A good example of what we can expect in this set of documents is what is described in the document that talks about authentication, is worth reading to realize that there is much to be evaluated in a simple process.
Static and dynamic code testing
Within an CI/CD process, we need to ensure that the security of the code is being thought through every minute. One of the most discussed points at times of using tests is about scalability.
At this point, we can say that the use of static and dynamic testing tools gives the process an agility that is needed today.
However, we need to understand that these tools should undergo validation, ensuring that their results are as reliable as possible. We understand the importance of the tools, but we do not believe that they are the “silver bullets” of code security.
The tools should be seen as supporting the manual code review process, which is much more likely to find more accurate results. This does not mean that the tools are not accurate or even inefficient, but subtleties in some flaws will only be perceived by an experienced professional who has his focus on evaluating all angles of a possible error.
Unit and functional testing
The way we carry out our tests today we don’t deliver much to the process, we need to improve the way we carry out our tests.

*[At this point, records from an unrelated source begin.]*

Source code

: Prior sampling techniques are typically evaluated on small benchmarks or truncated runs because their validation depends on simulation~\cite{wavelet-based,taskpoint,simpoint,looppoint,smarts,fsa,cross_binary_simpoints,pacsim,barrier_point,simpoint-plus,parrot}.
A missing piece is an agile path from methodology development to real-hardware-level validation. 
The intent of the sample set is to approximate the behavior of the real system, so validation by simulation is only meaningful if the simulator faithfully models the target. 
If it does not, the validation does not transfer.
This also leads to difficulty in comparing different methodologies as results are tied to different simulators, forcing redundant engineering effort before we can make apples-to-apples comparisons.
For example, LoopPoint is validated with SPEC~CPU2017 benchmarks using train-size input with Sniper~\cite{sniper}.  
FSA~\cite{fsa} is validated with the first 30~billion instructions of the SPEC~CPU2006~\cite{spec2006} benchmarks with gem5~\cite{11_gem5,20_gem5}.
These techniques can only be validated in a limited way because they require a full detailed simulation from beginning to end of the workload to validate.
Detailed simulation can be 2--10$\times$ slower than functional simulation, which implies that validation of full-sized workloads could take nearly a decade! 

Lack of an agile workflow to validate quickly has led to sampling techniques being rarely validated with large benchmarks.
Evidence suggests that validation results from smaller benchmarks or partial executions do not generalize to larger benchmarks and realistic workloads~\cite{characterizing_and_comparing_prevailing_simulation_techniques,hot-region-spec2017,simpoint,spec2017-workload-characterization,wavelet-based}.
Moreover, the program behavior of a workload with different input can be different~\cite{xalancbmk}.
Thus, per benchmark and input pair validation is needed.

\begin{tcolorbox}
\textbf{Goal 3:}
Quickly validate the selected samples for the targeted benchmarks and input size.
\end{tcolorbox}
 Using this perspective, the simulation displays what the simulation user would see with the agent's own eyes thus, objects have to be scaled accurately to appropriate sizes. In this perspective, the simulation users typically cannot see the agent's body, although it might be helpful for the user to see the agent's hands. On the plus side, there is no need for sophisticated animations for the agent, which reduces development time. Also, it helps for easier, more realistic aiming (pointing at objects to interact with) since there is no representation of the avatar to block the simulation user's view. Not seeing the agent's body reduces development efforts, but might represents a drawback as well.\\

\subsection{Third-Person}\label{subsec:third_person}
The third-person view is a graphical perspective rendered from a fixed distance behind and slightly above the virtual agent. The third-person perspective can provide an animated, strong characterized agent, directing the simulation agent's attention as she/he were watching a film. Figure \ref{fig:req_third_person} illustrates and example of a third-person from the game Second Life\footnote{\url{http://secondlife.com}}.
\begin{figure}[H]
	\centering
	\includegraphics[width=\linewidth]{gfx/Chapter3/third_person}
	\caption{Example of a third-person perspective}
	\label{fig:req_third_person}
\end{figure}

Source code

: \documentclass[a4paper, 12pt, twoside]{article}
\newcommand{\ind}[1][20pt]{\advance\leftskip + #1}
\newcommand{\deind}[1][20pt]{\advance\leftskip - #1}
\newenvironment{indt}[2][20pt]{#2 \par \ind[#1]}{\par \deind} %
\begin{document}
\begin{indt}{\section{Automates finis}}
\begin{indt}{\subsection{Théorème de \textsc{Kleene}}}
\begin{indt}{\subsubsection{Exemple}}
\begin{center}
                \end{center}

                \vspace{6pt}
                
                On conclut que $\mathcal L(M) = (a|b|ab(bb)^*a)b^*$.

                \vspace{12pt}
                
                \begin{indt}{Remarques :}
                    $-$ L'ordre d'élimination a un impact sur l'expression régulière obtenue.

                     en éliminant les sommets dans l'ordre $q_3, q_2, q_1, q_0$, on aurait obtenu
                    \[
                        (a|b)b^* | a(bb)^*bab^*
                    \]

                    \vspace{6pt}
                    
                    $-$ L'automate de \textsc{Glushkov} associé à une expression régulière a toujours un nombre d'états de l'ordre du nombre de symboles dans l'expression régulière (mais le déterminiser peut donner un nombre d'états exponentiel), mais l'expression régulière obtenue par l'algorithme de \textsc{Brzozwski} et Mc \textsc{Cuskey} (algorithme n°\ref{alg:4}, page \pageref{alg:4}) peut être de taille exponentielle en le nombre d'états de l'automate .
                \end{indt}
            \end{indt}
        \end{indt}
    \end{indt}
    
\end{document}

We can say that, to improve, developers or testers should seek to assess whether their test scripts are prepared to test at least the most common vulnerabilities that may be based on the OWASP TOP TEN 2017.
Just like static and dynamic tests, unit tests need to be designed to be executed quickly, leaving longer tests to be executed at previously planned times and on a regular basis.
Today there are several tools that can perform these tasks, and it is up to those responsible to configure and use them correctly.
We cannot forget that there are still functional tests, which are traditionally performed to identify and validate what applications should do, and so they are written, trying to understand if what is required is what the software does.
However, we should not leave aside that at another point to be observed, we need to understand that there are things that the software should not do, and we need to test that too, these are called negative requirements of the software.
So, when there is the creation of user use cases, we should mount the reverse user cases, results that should not appear as a result of a software action. A possible example can be seen in this OWASP document.
These tests can be automated by a series of tools and these can be integrated into our CI/CD process, which guarantees agility and automation of the process.
The traditional test emphasizes what a program should do and functional test cases are usually written in a similar format (positive requirements). However, there is much more importance for negative requirements in safety testing, describing what a system should not allow. The agile concept of user stories, describing what users can do, has an inverse concept in the form of bad user stories that are useful for formulating functional safety test cases.
This way, we can understand that a development process would be more prepared to guarantee the security of your software. However, this is not a static and finite document in itself, it needs to be evaluated and understood as a starting point and not the final map of the process security.
We know that integrating security into DevOps automated processes facilitates and speeds up the entire development process and consequently the delivery of secure software.
We realize that the DevOps model is constantly and rapidly evolving and there are always new products and tools coming in very quickly.
We hope to have started some ideas on how to improve the security of your pipeline using or not the newest tools but mainly understanding the concepts behind each of the security points placed here.